# [WORK TO COMPLETE]
For each line below that includes the word "newtheorem", make a copy.

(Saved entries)

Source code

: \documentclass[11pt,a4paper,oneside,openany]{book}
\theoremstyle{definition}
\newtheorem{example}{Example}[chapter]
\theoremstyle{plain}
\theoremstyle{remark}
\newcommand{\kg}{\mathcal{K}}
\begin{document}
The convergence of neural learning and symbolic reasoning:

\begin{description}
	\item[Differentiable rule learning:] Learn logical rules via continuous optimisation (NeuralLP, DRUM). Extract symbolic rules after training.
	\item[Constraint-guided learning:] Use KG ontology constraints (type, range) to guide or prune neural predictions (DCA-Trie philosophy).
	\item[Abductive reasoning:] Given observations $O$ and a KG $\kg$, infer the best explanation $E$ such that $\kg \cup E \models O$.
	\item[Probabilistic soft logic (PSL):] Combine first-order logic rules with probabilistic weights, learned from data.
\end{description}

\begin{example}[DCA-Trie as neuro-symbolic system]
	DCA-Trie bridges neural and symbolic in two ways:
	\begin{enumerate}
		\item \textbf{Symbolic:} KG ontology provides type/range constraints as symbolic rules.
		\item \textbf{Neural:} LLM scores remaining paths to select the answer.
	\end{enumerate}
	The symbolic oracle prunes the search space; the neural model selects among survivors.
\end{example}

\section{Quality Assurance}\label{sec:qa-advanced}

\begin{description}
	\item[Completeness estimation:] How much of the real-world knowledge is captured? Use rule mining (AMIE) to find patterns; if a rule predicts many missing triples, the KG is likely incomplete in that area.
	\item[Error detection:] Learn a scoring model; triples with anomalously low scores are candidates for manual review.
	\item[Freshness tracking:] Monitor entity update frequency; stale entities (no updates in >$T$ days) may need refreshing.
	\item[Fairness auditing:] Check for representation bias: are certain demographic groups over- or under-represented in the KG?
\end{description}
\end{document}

---

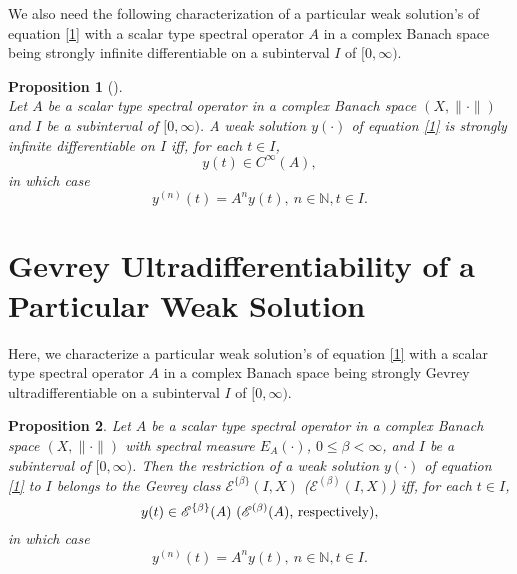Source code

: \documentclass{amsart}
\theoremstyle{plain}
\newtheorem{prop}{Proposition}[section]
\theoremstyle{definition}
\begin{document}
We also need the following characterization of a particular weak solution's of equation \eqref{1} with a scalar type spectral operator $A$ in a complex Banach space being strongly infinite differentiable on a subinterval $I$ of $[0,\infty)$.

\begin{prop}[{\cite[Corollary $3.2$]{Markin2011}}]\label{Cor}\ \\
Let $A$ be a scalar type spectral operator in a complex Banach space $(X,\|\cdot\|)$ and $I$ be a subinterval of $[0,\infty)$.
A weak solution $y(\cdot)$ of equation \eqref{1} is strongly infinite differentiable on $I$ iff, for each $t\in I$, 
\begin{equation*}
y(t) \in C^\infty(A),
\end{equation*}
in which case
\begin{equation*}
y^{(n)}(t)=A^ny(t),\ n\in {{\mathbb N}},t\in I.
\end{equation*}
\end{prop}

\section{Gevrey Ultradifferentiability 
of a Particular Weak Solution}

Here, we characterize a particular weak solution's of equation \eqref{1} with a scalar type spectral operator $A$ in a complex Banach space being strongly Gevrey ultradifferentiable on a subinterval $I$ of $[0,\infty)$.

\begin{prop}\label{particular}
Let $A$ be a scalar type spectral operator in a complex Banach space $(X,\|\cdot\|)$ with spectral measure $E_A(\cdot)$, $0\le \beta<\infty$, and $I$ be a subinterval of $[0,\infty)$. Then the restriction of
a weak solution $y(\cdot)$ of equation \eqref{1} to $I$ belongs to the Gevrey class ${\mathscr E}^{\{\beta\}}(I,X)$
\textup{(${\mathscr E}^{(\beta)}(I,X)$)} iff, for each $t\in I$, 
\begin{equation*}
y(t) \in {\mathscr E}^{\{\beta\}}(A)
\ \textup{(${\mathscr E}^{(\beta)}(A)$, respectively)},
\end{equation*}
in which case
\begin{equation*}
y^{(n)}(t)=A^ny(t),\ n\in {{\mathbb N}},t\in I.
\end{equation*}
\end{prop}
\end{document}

--

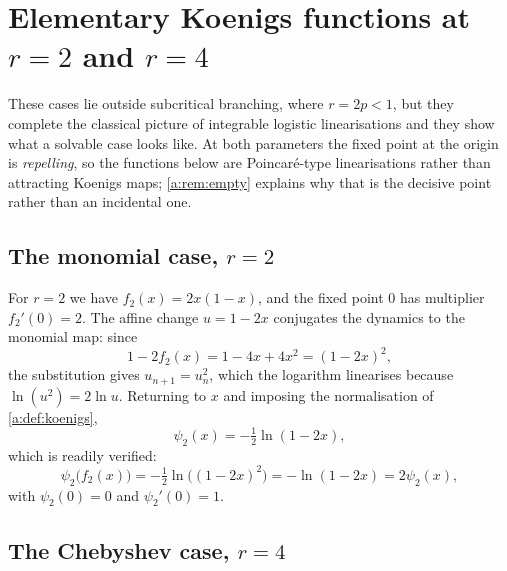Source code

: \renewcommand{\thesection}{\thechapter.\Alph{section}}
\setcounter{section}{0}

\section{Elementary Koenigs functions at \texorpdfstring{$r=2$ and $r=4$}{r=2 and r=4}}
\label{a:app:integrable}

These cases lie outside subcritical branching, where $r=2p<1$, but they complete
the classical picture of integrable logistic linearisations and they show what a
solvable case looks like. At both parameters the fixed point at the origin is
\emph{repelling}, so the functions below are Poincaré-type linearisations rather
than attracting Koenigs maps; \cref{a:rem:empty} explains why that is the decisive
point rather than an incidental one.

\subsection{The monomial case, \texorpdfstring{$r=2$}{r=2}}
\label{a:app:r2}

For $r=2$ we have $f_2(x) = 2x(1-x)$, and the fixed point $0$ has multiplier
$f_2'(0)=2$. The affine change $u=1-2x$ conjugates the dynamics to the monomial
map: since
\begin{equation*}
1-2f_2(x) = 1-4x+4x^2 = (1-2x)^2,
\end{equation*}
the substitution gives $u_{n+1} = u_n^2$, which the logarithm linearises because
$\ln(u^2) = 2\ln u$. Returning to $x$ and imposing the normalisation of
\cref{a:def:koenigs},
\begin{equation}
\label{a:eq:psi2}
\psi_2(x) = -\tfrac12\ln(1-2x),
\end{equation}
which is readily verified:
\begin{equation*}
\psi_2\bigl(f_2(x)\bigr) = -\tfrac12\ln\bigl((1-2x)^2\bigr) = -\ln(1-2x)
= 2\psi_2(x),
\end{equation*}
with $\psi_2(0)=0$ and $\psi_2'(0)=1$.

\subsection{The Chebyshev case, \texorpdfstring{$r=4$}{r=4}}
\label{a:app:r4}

# [OUTPUT FOR THIS EXERCISE]
\newtheorem{example}{Example}[chapter]
\newtheorem{prop}{Proposition}[section]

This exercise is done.